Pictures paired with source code
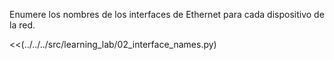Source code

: Enumere los nombres de los interfaces de Ethernet para cada dispositivo de la red.

<<(../../../src/learning_lab/02_interface_names.py)
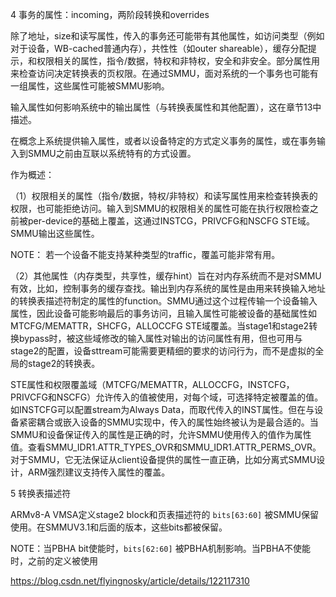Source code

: 
4 事务的属性：incoming，两阶段转换和overrides

除了地址，size和读写属性，传入的事务还可能带有其他属性，如访问类型（例如对于设备，WB-cached普通内存），共性性（如outer shareable），缓存分配提示，和权限相关的属性，指令/数据，特权和非特权，安全和非安全。部分属性用来检查访问决定转换表的页权限。在通过SMMU，面对系统的一个事务也可能有一组属性，这些属性可能被SMMU影响。

输入属性如何影响系统中的输出属性（与转换表属性和其他配置），这在章节13中描述。

在概念上系统提供输入属性，或者以设备特定的方式定义事务的属性，或在事务输入到SMMU之前由互联以系统特有的方式设置。

作为概述：

（1）权限相关的属性（指令/数据，特权/非特权）和读写属性用来检查转换表的权限，也可能拒绝访问。输入到SMMU的权限相关的属性可能在执行权限检查之前被per-device的基础上覆盖，这通过INSTCG，PRIVCFG和NSCFG STE域。SMMU输出这些属性。

NOTE： 若一个设备不能支持某种类型的traffic，覆盖可能非常有用。

（2）其他属性（内存类型，共享性，缓存hint）旨在对内存系统而不是对SMMU有效，比如，控制事务的缓存查找。输出到内存系统的属性是由用来转换输入地址的转换表描述符制定的属性的function。SMMU通过这个过程传输一个设备输入属性，因此设备可能影响最后的事务访问，且输入属性可能被设备的基础属性如MTCFG/MEMATTR，SHCFG，ALLOCCFG STE域覆盖。当stage1和stage2转换bypass时，被这些域修改的输入属性对输出的访问属性有用，但也可用与stage2的配置，设备sttream可能需要更精细的要求的访问行为，而不是虚拟的全局的stage2的转换表。

STE属性和权限覆盖域（MTCFG/MEMATTR，ALLOCCFG，INSTCFG，PRIVCFG和NSCFG）允许传入的值被使用，对每个域，可选择特定被覆盖的值。如INSTCFG可以配置stream为Always Data，而取代传入的INST属性。但在与设备紧密耦合或嵌入设备的SMMU实现中，传入的属性始终被认为是最合适的。当SMMU和设备保证传入的属性是正确的时，允许SMMU使用传入的值作为属性值。查看SMMU_IDR1.ATTR_TYPES_OVR和SMMU_IDR1.ATTR_PERMS_OVR。对于SMMU，它无法保证从client设备提供的属性一直正确，比如分离式SMMU设计，ARM强烈建议支持传入属性的覆盖。

5 转换表描述符

ARMv8-A VMSA定义stage2 block和页表描述符的 `bits[63:60]` 被SMMU保留使用。在SMMUV3.1和后面的版本，这些bits都被保留。

NOTE：当PBHA bit使能时，`bits[62:60]` 被PBHA机制影响。当PBHA不使能时，之前的定义被使用



https://blog.csdn.net/flyingnosky/article/details/122117310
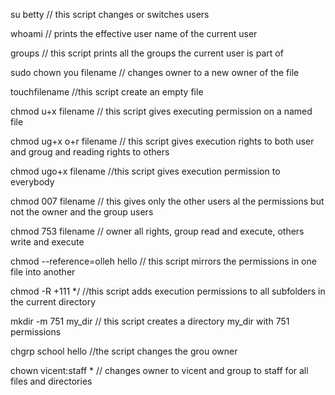 su betty // this script changes or switches users

whoami // prints the effective user name of the current user

groups // this script prints all the groups the current user is part of

sudo chown you filename // changes owner to a new owner of the file

touchfilename //this script create an empty file

chmod u+x filename // this script gives executing permission on a named file

chmod ug+x o+r filename // this script gives execution rights to both user and groug and reading rights to others

chmod ugo+x filename //this script gives execution permission to everybody

chmod 007 filename // this gives only the other users al the permissions but not the owner and the group users

chmod 753 filename // owner all rights, group read and execute, others write and execute

chmod --reference=olleh hello // this script mirrors the permissions in one file into another

chmod -R +111 */  //this script adds execution permissions to all subfolders in the current directory

mkdir -m 751 my_dir // this script creates a directory my_dir with 751 permissions

chgrp school hello //the script changes the grou owner

chown vicent:staff * // changes owner to vicent and group to staff for all files and directories
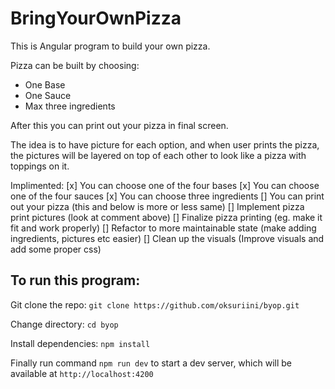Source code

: # BringYourOwnPizza

This is Angular program to build your own pizza.

Pizza can be built by choosing:

- One Base
- One Sauce
- Max three ingredients

After this you can print out your pizza in final screen.

The idea is to have picture for each option, and when user prints the pizza,
the pictures will be layered on top of each other to look like a pizza with toppings on it.

Implimented:
[x] You can choose one of the four bases
[x] You can choose one of the four sauces
[x] You can choose three ingredients
[] You can print out your pizza (this and below is more or less same)
[] Implement pizza print pictures (look at comment above)
[] Finalize pizza printing (eg. make it fit and work properly)
[] Refactor to more maintainable state (make adding ingredients, pictures etc easier)
[] Clean up the visuals (Improve visuals and add some proper css)

## To run this program:

Git clone the repo:
`git clone https://github.com/oksuriini/byop.git`

Change directory:
`cd byop`

Install dependencies:
`npm install`

Finally run command `npm run dev` to start a dev server, which will be available at `http://localhost:4200`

[Work request]: What you return must match the entries above exactly, apart from the pictures, which are left out.

[Written answer]:
Source code

: Enumere los nombres de los interfaces de Ethernet para cada dispositivo de la red.

<<(../../../src/learning_lab/02_interface_names.py)
Source code

: 
4 事务的属性：incoming，两阶段转换和overrides

除了地址，size和读写属性，传入的事务还可能带有其他属性，如访问类型（例如对于设备，WB-cached普通内存），共性性（如outer shareable），缓存分配提示，和权限相关的属性，指令/数据，特权和非特权，安全和非安全。部分属性用来检查访问决定转换表的页权限。在通过SMMU，面对系统的一个事务也可能有一组属性，这些属性可能被SMMU影响。

输入属性如何影响系统中的输出属性（与转换表属性和其他配置），这在章节13中描述。

在概念上系统提供输入属性，或者以设备特定的方式定义事务的属性，或在事务输入到SMMU之前由互联以系统特有的方式设置。

作为概述：

（1）权限相关的属性（指令/数据，特权/非特权）和读写属性用来检查转换表的权限，也可能拒绝访问。输入到SMMU的权限相关的属性可能在执行权限检查之前被per-device的基础上覆盖，这通过INSTCG，PRIVCFG和NSCFG STE域。SMMU输出这些属性。

NOTE： 若一个设备不能支持某种类型的traffic，覆盖可能非常有用。

（2）其他属性（内存类型，共享性，缓存hint）旨在对内存系统而不是对SMMU有效，比如，控制事务的缓存查找。输出到内存系统的属性是由用来转换输入地址的转换表描述符制定的属性的function。SMMU通过这个过程传输一个设备输入属性，因此设备可能影响最后的事务访问，且输入属性可能被设备的基础属性如MTCFG/MEMATTR，SHCFG，ALLOCCFG STE域覆盖。当stage1和stage2转换bypass时，被这些域修改的输入属性对输出的访问属性有用，但也可用与stage2的配置，设备sttream可能需要更精细的要求的访问行为，而不是虚拟的全局的stage2的转换表。

STE属性和权限覆盖域（MTCFG/MEMATTR，ALLOCCFG，INSTCFG，PRIVCFG和NSCFG）允许传入的值被使用，对每个域，可选择特定被覆盖的值。如INSTCFG可以配置stream为Always Data，而取代传入的INST属性。但在与设备紧密耦合或嵌入设备的SMMU实现中，传入的属性始终被认为是最合适的。当SMMU和设备保证传入的属性是正确的时，允许SMMU使用传入的值作为属性值。查看SMMU_IDR1.ATTR_TYPES_OVR和SMMU_IDR1.ATTR_PERMS_OVR。对于SMMU，它无法保证从client设备提供的属性一直正确，比如分离式SMMU设计，ARM强烈建议支持传入属性的覆盖。

5 转换表描述符

ARMv8-A VMSA定义stage2 block和页表描述符的 `bits[63:60]` 被SMMU保留使用。在SMMUV3.1和后面的版本，这些bits都被保留。

NOTE：当PBHA bit使能时，`bits[62:60]` 被PBHA机制影响。当PBHA不使能时，之前的定义被使用



https://blog.csdn.net/flyingnosky/article/details/122117310
 su betty // this script changes or switches users

whoami // prints the effective user name of the current user

groups // this script prints all the groups the current user is part of

sudo chown you filename // changes owner to a new owner of the file

touchfilename //this script create an empty file

chmod u+x filename // this script gives executing permission on a named file

chmod ug+x o+r filename // this script gives execution rights to both user and groug and reading rights to others

chmod ugo+x filename //this script gives execution permission to everybody

chmod 007 filename // this gives only the other users al the permissions but not the owner and the group users

chmod 753 filename // owner all rights, group read and execute, others write and execute

chmod --reference=olleh hello // this script mirrors the permissions in one file into another

chmod -R +111 */  //this script adds execution permissions to all subfolders in the current directory

mkdir -m 751 my_dir // this script creates a directory my_dir with 751 permissions

chgrp school hello //the script changes the grou owner

chown vicent:staff * // changes owner to vicent and group to staff for all files and directories
Source code

: # BringYourOwnPizza

This is Angular program to build your own pizza.

Pizza can be built by choosing:

- One Base
- One Sauce
- Max three ingredients

After this you can print out your pizza in final screen.

The idea is to have picture for each option, and when user prints the pizza,
the pictures will be layered on top of each other to look like a pizza with toppings on it.

Implimented:
[x] You can choose one of the four bases
[x] You can choose one of the four sauces
[x] You can choose three ingredients
[] You can print out your pizza (this and below is more or less same)
[] Implement pizza print pictures (look at comment above)
[] Finalize pizza printing (eg. make it fit and work properly)
[] Refactor to more maintainable state (make adding ingredients, pictures etc easier)
[] Clean up the visuals (Improve visuals and add some proper css)

## To run this program:

Git clone the repo:
`git clone https://github.com/oksuriini/byop.git`

Change directory:
`cd byop`

Install dependencies:
`npm install`

Finally run command `npm run dev` to start a dev server, which will be available at `http://localhost:4200`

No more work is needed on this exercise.